What Is an Exoplanet?

All of the planets in our solar system orbit around the Sun. Planets that orbit around other stars are called exoplanets. Exoplanets are very hard to see directly with telescopes. They are hidden by the bright glare of the stars they orbit.

So, astronomers use other ways to detect and study these distant planets. They search for exoplanets by looking at the effects these planets have on the stars they orbit.

an artist's representation of a star surrounded by orbiting exoplanets

An artist's representation of Kepler-11, a small, cool star around which six planets orbit. Credit: NASA/Tim Pyle

How do we look for exoplanets?

One way to search for exoplanets is to look for "wobbly" stars. A star that has planets doesn’t orbit perfectly around its center. From far away, this off-center orbit makes the star look like it’s wobbling.
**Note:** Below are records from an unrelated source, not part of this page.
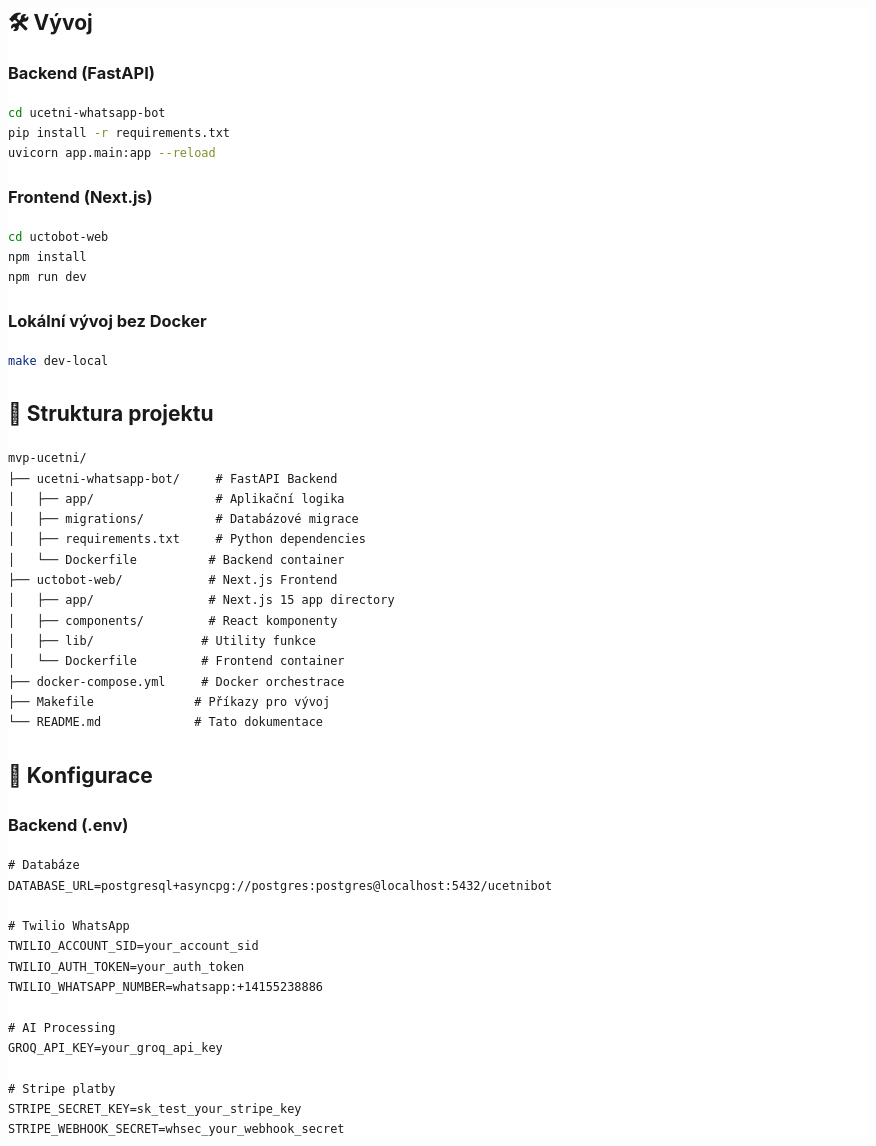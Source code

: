 ## 🛠 Vývoj

### Backend (FastAPI)
```bash
cd ucetni-whatsapp-bot
pip install -r requirements.txt
uvicorn app.main:app --reload
```

### Frontend (Next.js)
```bash
cd uctobot-web
npm install
npm run dev
```

### Lokální vývoj bez Docker
```bash
make dev-local
```

## 📁 Struktura projektu

```
mvp-ucetni/
├── ucetni-whatsapp-bot/     # FastAPI Backend
│   ├── app/                 # Aplikační logika
│   ├── migrations/          # Databázové migrace
│   ├── requirements.txt     # Python dependencies
│   └── Dockerfile          # Backend container
├── uctobot-web/            # Next.js Frontend
│   ├── app/                # Next.js 15 app directory
│   ├── components/         # React komponenty
│   ├── lib/               # Utility funkce
│   └── Dockerfile         # Frontend container
├── docker-compose.yml     # Docker orchestrace
├── Makefile              # Příkazy pro vývoj
└── README.md             # Tato dokumentace
```

## 🔧 Konfigurace

### Backend (.env)
```env
# Databáze
DATABASE_URL=postgresql+asyncpg://postgres:postgres@localhost:5432/ucetnibot

# Twilio WhatsApp
TWILIO_ACCOUNT_SID=your_account_sid
TWILIO_AUTH_TOKEN=your_auth_token
TWILIO_WHATSAPP_NUMBER=whatsapp:+14155238886

# AI Processing
GROQ_API_KEY=your_groq_api_key

# Stripe platby
STRIPE_SECRET_KEY=sk_test_your_stripe_key
STRIPE_WEBHOOK_SECRET=whsec_your_webhook_secret
```
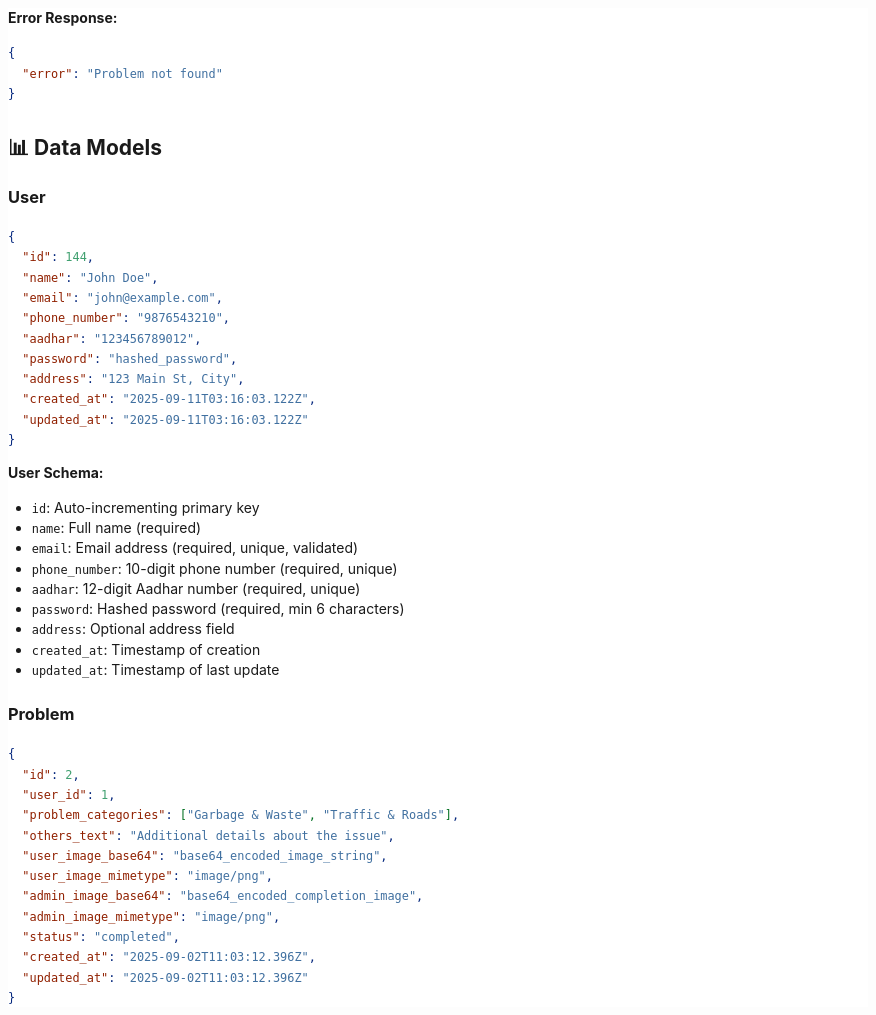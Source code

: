 **Error Response:**
```json
{
  "error": "Problem not found"
}
```

## 📊 Data Models

### User
```json
{
  "id": 144,
  "name": "John Doe",
  "email": "john@example.com",
  "phone_number": "9876543210",
  "aadhar": "123456789012",
  "password": "hashed_password",
  "address": "123 Main St, City",
  "created_at": "2025-09-11T03:16:03.122Z",
  "updated_at": "2025-09-11T03:16:03.122Z"
}
```

**User Schema:**
- `id`: Auto-incrementing primary key
- `name`: Full name (required)
- `email`: Email address (required, unique, validated)
- `phone_number`: 10-digit phone number (required, unique)
- `aadhar`: 12-digit Aadhar number (required, unique)
- `password`: Hashed password (required, min 6 characters)
- `address`: Optional address field
- `created_at`: Timestamp of creation
- `updated_at`: Timestamp of last update

### Problem
```json
{
  "id": 2,
  "user_id": 1,
  "problem_categories": ["Garbage & Waste", "Traffic & Roads"],
  "others_text": "Additional details about the issue",
  "user_image_base64": "base64_encoded_image_string",
  "user_image_mimetype": "image/png",
  "admin_image_base64": "base64_encoded_completion_image",
  "admin_image_mimetype": "image/png",
  "status": "completed",
  "created_at": "2025-09-02T11:03:12.396Z",
  "updated_at": "2025-09-02T11:03:12.396Z"
}
```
an animation of a wobbling star and its transiting planet, from the side.

An orbiting planet (small blue ball) causes a star (large yellow ball) to orbit slightly off-center. From a distance, this makes it look like the star is wobbling.

Hundreds of planets have been discovered using this method. However, only big planets—like Jupiter, or even larger—can be seen this way. Smaller Earth-like planets are much harder to find because they create only small wobbles that are hard to detect.

How can we find Earth-like planets in other solar systems?

In 2009, NASA launched a spacecraft called Kepler to look for exoplanets. Kepler looked for planets in a wide range of sizes and orbits. And these planets orbited around stars that varied in size and temperature.

Some of the planets discovered by Kepler are rocky planets that are at a very special distance from their star. This sweet spot is called the habitable zone, where life might be possible.

Artist's rendition of the Kepler spacecraft.

Artist's rendition of the Kepler spacecraft. Credit: NASA/Kepler mission/Wendy Stenzel

Kepler detected exoplanets using something called the transit method. When a planet passes in front of its star, it’s called a transit. As the planet transits in front of the star, it blocks out a little bit of the star's light. That means a star will look a little less bright when the planet passes in front of it.

Astronomers can observe how the brightness of the star changes during a transit. This can help them figure out the size of the planet.

A 2012 image of Venus transiting the Sun.

See that little black circle? That's Venus transiting our Sun back in 2012. Credit: NASA Solar Dynamics Observatory

By studying the time between transits, astronomers can also find out how far away the planet is from its star. This tells us something about the planet’s temperature. If a planet is just the right temperature, it could contain liquid water—an important ingredient for life.

So far, thousands of planets have been discovered by the Kepler mission. And more will be found by NASA's Transiting Exoplanet Survey Satellite (TESS) mission, which is observing the entire sky to locate planets orbiting the nearest and brightest stars.

We now know that exoplanets are very common in the universe. And future NASA missions have been planned to discover many more!

Want to learn even more about exoplanets?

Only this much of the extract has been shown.